━━ Source information

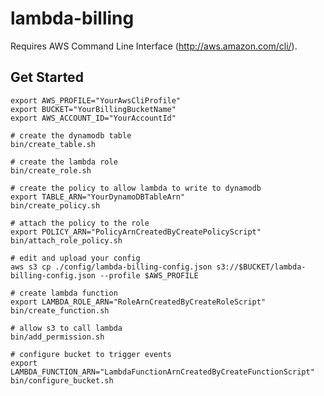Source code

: lambda-billing
==============

Requires AWS Command Line Interface (http://aws.amazon.com/cli/).

Get Started
-----------

    export AWS_PROFILE="YourAwsCliProfile"
    export BUCKET="YourBillingBucketName"
    export AWS_ACCOUNT_ID="YourAccountId"

    # create the dynamodb table
    bin/create_table.sh

    # create the lambda role
    bin/create_role.sh

    # create the policy to allow lambda to write to dynamodb
    export TABLE_ARN="YourDynamoDBTableArn"
    bin/create_policy.sh

    # attach the policy to the role
    export POLICY_ARN="PolicyArnCreatedByCreatePolicyScript"
    bin/attach_role_policy.sh

    # edit and upload your config
    aws s3 cp ./config/lambda-billing-config.json s3://$BUCKET/lambda-billing-config.json --profile $AWS_PROFILE

    # create lambda function
    export LAMBDA_ROLE_ARN="RoleArnCreatedByCreateRoleScript"
    bin/create_function.sh

    # allow s3 to call lambda
    bin/add_permission.sh

    # configure bucket to trigger events
    export LAMBDA_FUNCTION_ARN="LambdaFunctionArnCreatedByCreateFunctionScript"
    bin/configure_bucket.sh
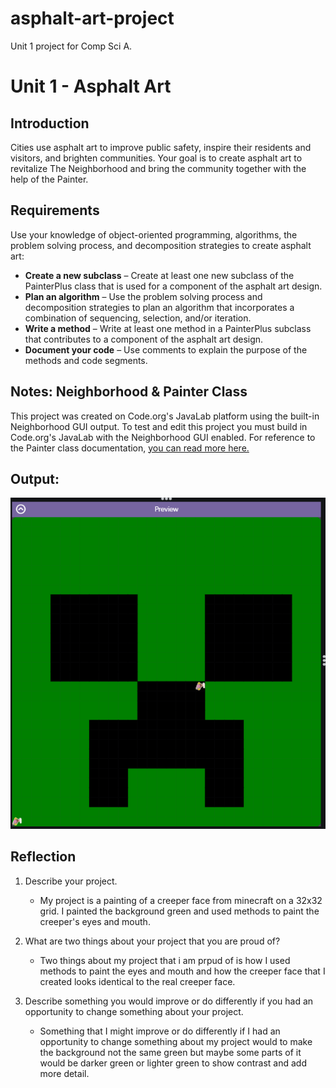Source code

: # asphalt-art-project
Unit 1 project for Comp Sci A.
# Unit 1 - Asphalt Art

## Introduction

Cities use asphalt art to improve public safety, inspire their residents and visitors, and brighten communities. Your goal is to create asphalt art to revitalize The Neighborhood and bring the community together with the help of the Painter.

## Requirements

Use your knowledge of object-oriented programming, algorithms, the problem solving process, and decomposition strategies to create asphalt art:
- **Create a new subclass** – Create at least one new subclass of the PainterPlus class that is used for a component of the asphalt art design.
- **Plan an algorithm** – Use the problem solving process and decomposition strategies to plan an algorithm that incorporates a combination of sequencing, selection, and/or iteration.
- **Write a method** – Write at least one method in a PainterPlus subclass that contributes to a component of the asphalt art design.
- **Document your code** – Use comments to explain the purpose of the methods and code segments.

## Notes: Neighborhood & Painter Class

This project was created on Code.org's JavaLab platform using the built-in Neighborhood GUI output. To test and edit this project you must build in Code.org's JavaLab with the Neighborhood GUI enabled. For reference to the Painter class documentation, [you can read more here.](https://studio.code.org/docs/ide/javalab/classes/Painter)

## Output:

![The output of my Asphalt Art Project!](image.png)

## Reflection

1. Describe your project.

   - My project is a painting of a creeper face from minecraft on a 32x32 grid. I painted the background green and used methods to paint the creeper's eyes and mouth. 

2. What are two things about your project that you are proud of?

   - Two things about my project that i am prpud of is how I used methods to paint the eyes and mouth and how the creeper face that I created looks identical to the real creeper face.

3. Describe something you would improve or do differently if you had an opportunity to change something about your project.

   - Something that I might improve or do differently if I had an opportunity to change something about my project would to make the background not the same green but maybe some parts of it would be darker green or lighter green to show contrast and add more detail.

━━━━

### What the exercise asks
Your answer must be one number: how many lines of the entries hold the string "something".

### Answer
2